On était sans nouvelles de Mme de Varandeuil, qui s'était refusée à venir retrouver son mari à Paris pendant les premières années de la Révolution ; bientôt l'on apprenait qu'elle s'était remariée en Allemagne, en produisant comme l'acte de décès de son mari l'acte de décès de son beau-frère guillotiné, dont le prénom avait été changé. La jeune fille grandit donc, abandonnée, sans caresses, sans autre mère qu'une femme morte à tous les siens et dont son père lui enseignait le mépris. Son enfance s'était passée dans une anxiété de tous les instants, dans les privations qui rognent la vie, dans la fatigue d'un travail épuisant ses forces d'enfant malingre, dans une attente de la mort qui devenait à la fin une impatience de mourir : il y avait eu des heures où la tentation était venue à cette fille de treize ans de faire comme des femmes de ce temps, d'ouvrir la porte de l'hôtel et de crier dans la rue : Vive le Roi ! pour en finir. Sa jeunesse continuait son enfance avec des ennuis moins tragiques. Elle avait à subir les violences d'humeur, les exigences, les âpretés, les tempêtes de son père, un peu matées et contenues jusque là par le grand orage du temps. Elle restait vouée aux fatigues et aux humiliations d'une servante. Elle demeurait comprimée et rabaissée, isolée auprès de son père, écartée de ses bras, de ses baisers, le coeur gros et douloureux de vouloir aimer et de n'avoir rien à aimer. Elle commençait à souffrir du vide et du froid que fait autour d'une femme une jeunesse qui n'attire pas et ne séduit pas, une jeunesse déshéritée de beauté et de grâce sympathique. Elle se voyait inspirer une espèce de commisération avec son grand nez, son teint jaune, sa sécheresse, sa maigreur. Elle se sentait laide et d'une laideur pauvre dans ses misérables costumes, ses tristes robes de lainage qu'elle faisait elle-même et dont son père lui payait l'étoffe en rechignant : elle ne put obtenir de lui une petite pension pour sa toilette qu'à l'âge de trente-cinq ans.
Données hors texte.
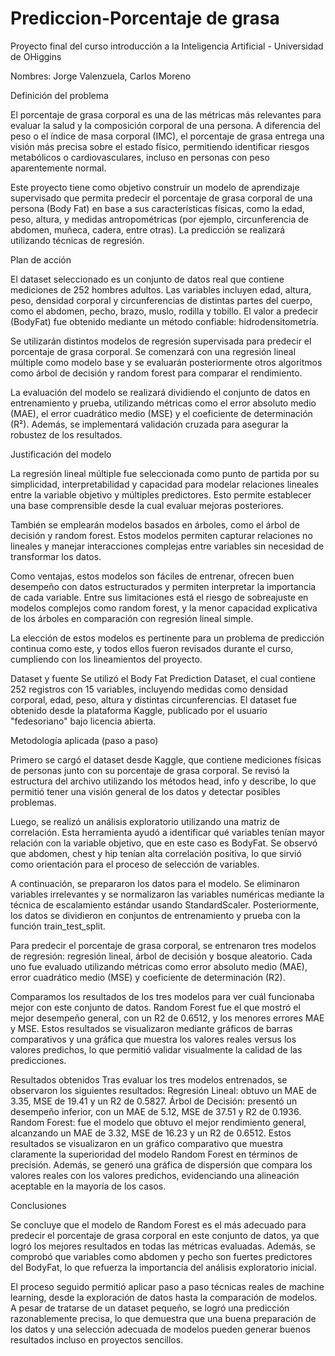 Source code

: # Prediccion-Porcentaje de grasa
Proyecto final del curso introducción a la Inteligencia Artificial - Universidad de OHiggins

Nombres: Jorge Valenzuela, Carlos Moreno

Definición del problema

El porcentaje de grasa corporal es una de las métricas más relevantes para evaluar la salud y la composición corporal de una persona. A diferencia del peso o el índice de masa corporal (IMC), el porcentaje de grasa entrega una visión más precisa sobre el estado físico, permitiendo identificar riesgos metabólicos o cardiovasculares, incluso en personas con peso aparentemente normal.

Este proyecto tiene como objetivo construir un modelo de aprendizaje supervisado que permita predecir el porcentaje de grasa corporal de una persona (Body Fat) en base a sus características físicas, como la edad, peso, altura, y medidas antropométricas (por ejemplo, circunferencia de abdomen, muñeca, cadera, entre otras). La predicción se realizará utilizando técnicas de regresión.

Plan de acción 

El dataset seleccionado es un conjunto de datos real que contiene mediciones de 252 hombres adultos. Las variables incluyen edad, altura, peso, densidad corporal y circunferencias de distintas partes del cuerpo, como el abdomen, pecho, brazo, muslo, rodilla y tobillo. El valor a predecir (BodyFat) fue obtenido mediante un método confiable: hidrodensitometría.

Se utilizarán distintos modelos de regresión supervisada para predecir el porcentaje de grasa corporal. Se comenzará con una regresión lineal múltiple como modelo base y se evaluarán posteriormente otros algoritmos como árbol de decisión y random forest para comparar el rendimiento.

La evaluación del modelo se realizará dividiendo el conjunto de datos en entrenamiento y prueba, utilizando métricas como el error absoluto medio (MAE), el error cuadrático medio (MSE) y el coeficiente de determinación (R²). Además, se implementará validación cruzada para asegurar la robustez de los resultados.

Justificación del modelo

La regresión lineal múltiple fue seleccionada como punto de partida por su simplicidad, interpretabilidad y capacidad para modelar relaciones lineales entre la variable objetivo y múltiples predictores. Esto permite establecer una base comprensible desde la cual evaluar mejoras posteriores.

También se emplearán modelos basados en árboles, como el árbol de decisión y random forest. Estos modelos permiten capturar relaciones no lineales y manejar interacciones complejas entre variables sin necesidad de transformar los datos.

Como ventajas, estos modelos son fáciles de entrenar, ofrecen buen desempeño con datos estructurados y permiten interpretar la importancia de cada variable. Entre sus limitaciones está el riesgo de sobreajuste en modelos complejos como random forest, y la menor capacidad explicativa de los árboles en comparación con regresión lineal simple.

La elección de estos modelos es pertinente para un problema de predicción continua como este, y todos ellos fueron revisados durante el curso, cumpliendo con los lineamientos del proyecto.

Dataset y fuente
Se utilizó el Body Fat Prediction Dataset, el cual contiene 252 registros con 15 variables, incluyendo medidas como densidad corporal, edad, peso, altura y distintas circunferencias. El dataset fue obtenido desde la plataforma Kaggle, publicado por el usuario "fedesoriano" bajo licencia abierta.

Metodología aplicada (paso a paso)

Primero se cargó el dataset desde Kaggle, que contiene mediciones físicas de personas junto con su porcentaje de grasa corporal. Se revisó la estructura del archivo utilizando los métodos head, info y describe, lo que permitió tener una visión general de los datos y detectar posibles problemas.

Luego, se realizó un análisis exploratorio utilizando una matriz de correlación. Esta herramienta ayudó a identificar qué variables tenían mayor relación con la variable objetivo, que en este caso es BodyFat. Se observó que abdomen, chest y hip tenían alta correlación positiva, lo que sirvió como orientación para el proceso de selección de variables.

A continuación, se prepararon los datos para el modelo. Se eliminaron variables irrelevantes y se normalizaron las variables numéricas mediante la técnica de escalamiento estándar usando StandardScaler. Posteriormente, los datos se dividieron en conjuntos de entrenamiento y prueba con la función train_test_split.

Para predecir el porcentaje de grasa corporal, se entrenaron tres modelos de regresión: regresión lineal, árbol de decisión y bosque aleatorio. Cada uno fue evaluado utilizando métricas como error absoluto medio (MAE), error cuadrático medio (MSE) y coeficiente de determinación (R2).

Comparamos los resultados de los tres modelos para ver cuál funcionaba mejor con este conjunto de datos. Random Forest fue el que mostró el mejor desempeño general, con un R2 de 0.6512, y los menores errores MAE y MSE. Estos resultados se visualizaron mediante gráficos de barras comparativos y una gráfica que muestra los valores reales versus los valores predichos, lo que permitió validar visualmente la calidad de las predicciones.

Resultados obtenidos
Tras evaluar los tres modelos entrenados, se observaron los siguientes resultados:
Regresión Lineal: obtuvo un MAE de 3.35, MSE de 19.41 y un R2 de 0.5827.
Árbol de Decisión: presentó un desempeño inferior, con un MAE de 5.12, MSE de 37.51 y R2 de 0.1936.
Random Forest: fue el modelo que obtuvo el mejor rendimiento general, alcanzando un MAE de 3.32, MSE de 16.23 y un R2 de 0.6512.
Estos resultados se visualizaron en un gráfico comparativo que muestra claramente la superioridad del modelo Random Forest en términos de precisión. Además, se generó una gráfica de dispersión que compara los valores reales con los valores predichos, evidenciando una alineación aceptable en la mayoría de los casos.

Conclusiones

Se concluye que el modelo de Random Forest es el más adecuado para predecir el porcentaje de grasa corporal en este conjunto de datos, ya que logró los mejores resultados en todas las métricas evaluadas. Además, se comprobó que variables como abdomen y pecho son fuertes predictores del BodyFat, lo que refuerza la importancia del análisis exploratorio inicial.

El proceso seguido permitió aplicar paso a paso técnicas reales de machine learning, desde la exploración de datos hasta la comparación de modelos. A pesar de tratarse de un dataset pequeño, se logró una predicción razonablemente precisa, lo que demuestra que una buena preparación de los datos y una selección adecuada de modelos pueden generar buenos resultados incluso en proyectos sencillos.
Que de tristesses, que d'amertumes, que de solitude pour elle, dans cette vie avec ce vieillard morose, aigri, toujours grondant et bougonnant au logis, n'ayant d'amabilité que pour le monde, et qui la laissait tous les soirs pour aller dans les maisons rouvertes sous le Directoire et au commencement de l'Empire ! A peine s'il la sortait de loin en loin, et quand il la sortait, c'était toujours pour la mener à cet éternel Vaudeville où il avait des loges. Encore sa fille avait-elle une terreur de ces sorties. Elle tremblait tout le temps qu'elle était avec lui ; elle avait peur de son caractère si violent, du ton que ses colères avaient gardé de l'ancien régime, de sa facilité à lever sa canne sur l'insolence de la canaille. Presque chaque fois, c'étaient des scènes avec le contrôleur, des prises de langue avec des gens du parterre, des menaces de coups de poing qu'elle arrêtait en faisant tomber dessus la grille de la loge. Cela continuait dans la rue, jusque dans le fiacre, avec le cocher qui ne voulait pas rouler pour le prix de M. de Varandeuil, le laissait attendre une heure, deux heures, sans marcher, parfois d'impatience dételait et le laissait dans la voiture avec sa fille qui le suppliait vainement de céder et de payer.

Jugeant que ces plaisirs devaient suffire à Sempronie, jaloux d'ailleurs de l'avoir toute à lui et toujours sous la main, M. de Varandeuil ne la laissait se lier avec personne. Il ne l'emmenait pas dans le monde ; il ne la menait chez leurs parents revenus de l'émigration qu'aux jours de réception officielle et d'assemblée de famille. Il la tenait liée à la maison : ce fut seulement à quarante ans qu'il la jugea assez grande personne pour lui donner la permission de sortir seule. Ainsi nulle amitié, nulle relation pour soutenir la jeune fille : elle n'avait plus même à côté d'elle son jeune frère parti pour les Etats-Unis et engagé au service de la marine américaine.

Le mariage lui était défendu par son père, qui n'admettait pas qu'elle eût seulement l'idée de se marier, de l'abandonner : tous les partis qui auraient pu se présenter, il les combattait et les repoussait d'avance, de façon à ne pas même laisser à sa fille le courage de lui parler, si jamais une occasion s'offrait à elle.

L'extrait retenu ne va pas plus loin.